EXERCISE => Print the data exactly. Pictures stay out.

INPUT RECORDS =>
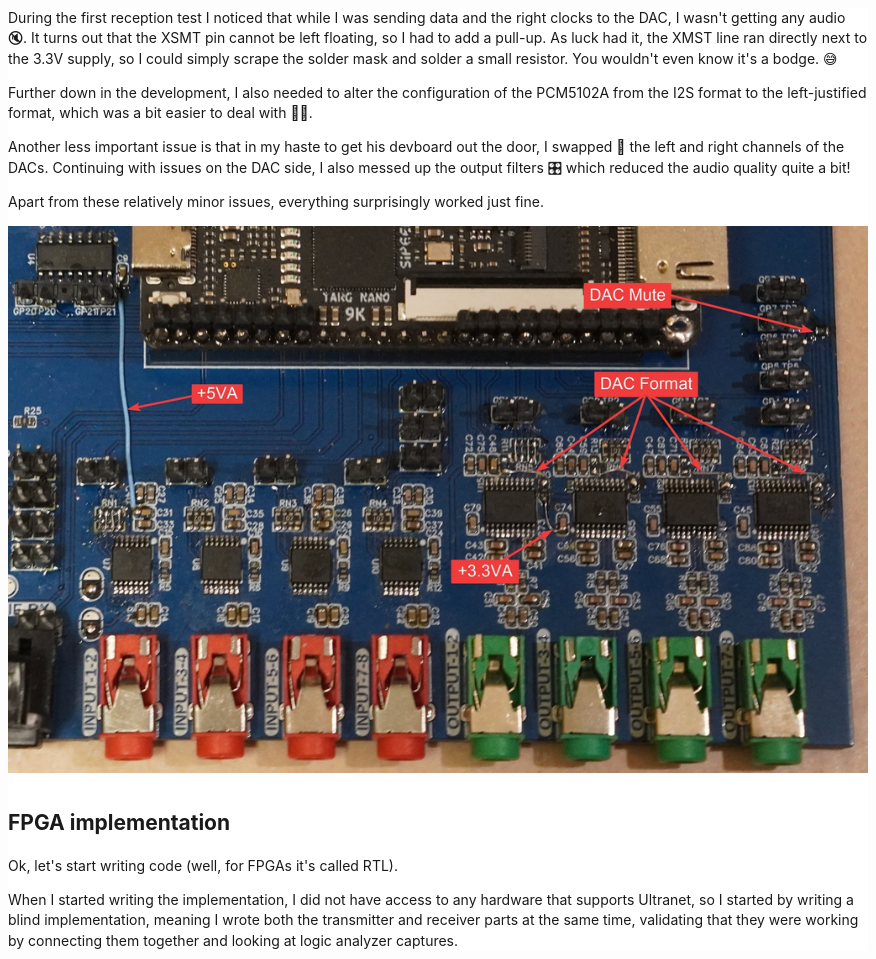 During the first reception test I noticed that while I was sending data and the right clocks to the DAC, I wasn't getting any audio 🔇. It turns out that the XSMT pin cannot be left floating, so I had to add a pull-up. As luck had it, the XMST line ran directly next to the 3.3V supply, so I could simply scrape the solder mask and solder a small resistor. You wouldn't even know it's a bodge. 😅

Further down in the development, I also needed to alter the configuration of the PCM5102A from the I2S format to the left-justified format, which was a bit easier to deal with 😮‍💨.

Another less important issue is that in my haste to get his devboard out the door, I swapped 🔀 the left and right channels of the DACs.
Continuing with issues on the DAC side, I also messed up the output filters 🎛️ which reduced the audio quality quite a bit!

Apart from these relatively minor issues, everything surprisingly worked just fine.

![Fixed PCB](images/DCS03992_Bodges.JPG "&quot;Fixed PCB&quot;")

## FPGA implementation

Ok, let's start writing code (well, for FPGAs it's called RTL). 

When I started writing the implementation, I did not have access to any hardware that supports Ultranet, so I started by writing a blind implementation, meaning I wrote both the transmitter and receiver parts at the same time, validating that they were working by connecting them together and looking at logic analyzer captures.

OUTPUT FOR THIS EXERCISE =>
 During the first reception test I noticed that while I was sending data and the right clocks to the DAC, I wasn't getting any audio 🔇. It turns out that the XSMT pin cannot be left floating, so I had to add a pull-up. As luck had it, the XMST line ran directly next to the 3.3V supply, so I could simply scrape the solder mask and solder a small resistor. You wouldn't even know it's a bodge. 😅

Further down in the development, I also needed to alter the configuration of the PCM5102A from the I2S format to the left-justified format, which was a bit easier to deal with 😮‍💨.

Another less important issue is that in my haste to get his devboard out the door, I swapped 🔀 the left and right channels of the DACs.
Continuing with issues on the DAC side, I also messed up the output filters 🎛️ which reduced the audio quality quite a bit!

Apart from these relatively minor issues, everything surprisingly worked just fine.

![Fixed PCB](images/DCS03992_Bodges.JPG "&quot;Fixed PCB&quot;")

## FPGA implementation

Ok, let's start writing code (well, for FPGAs it's called RTL). 

When I started writing the implementation, I did not have access to any hardware that supports Ultranet, so I started by writing a blind implementation, meaning I wrote both the transmitter and receiver parts at the same time, validating that they were working by connecting them together and looking at logic analyzer captures.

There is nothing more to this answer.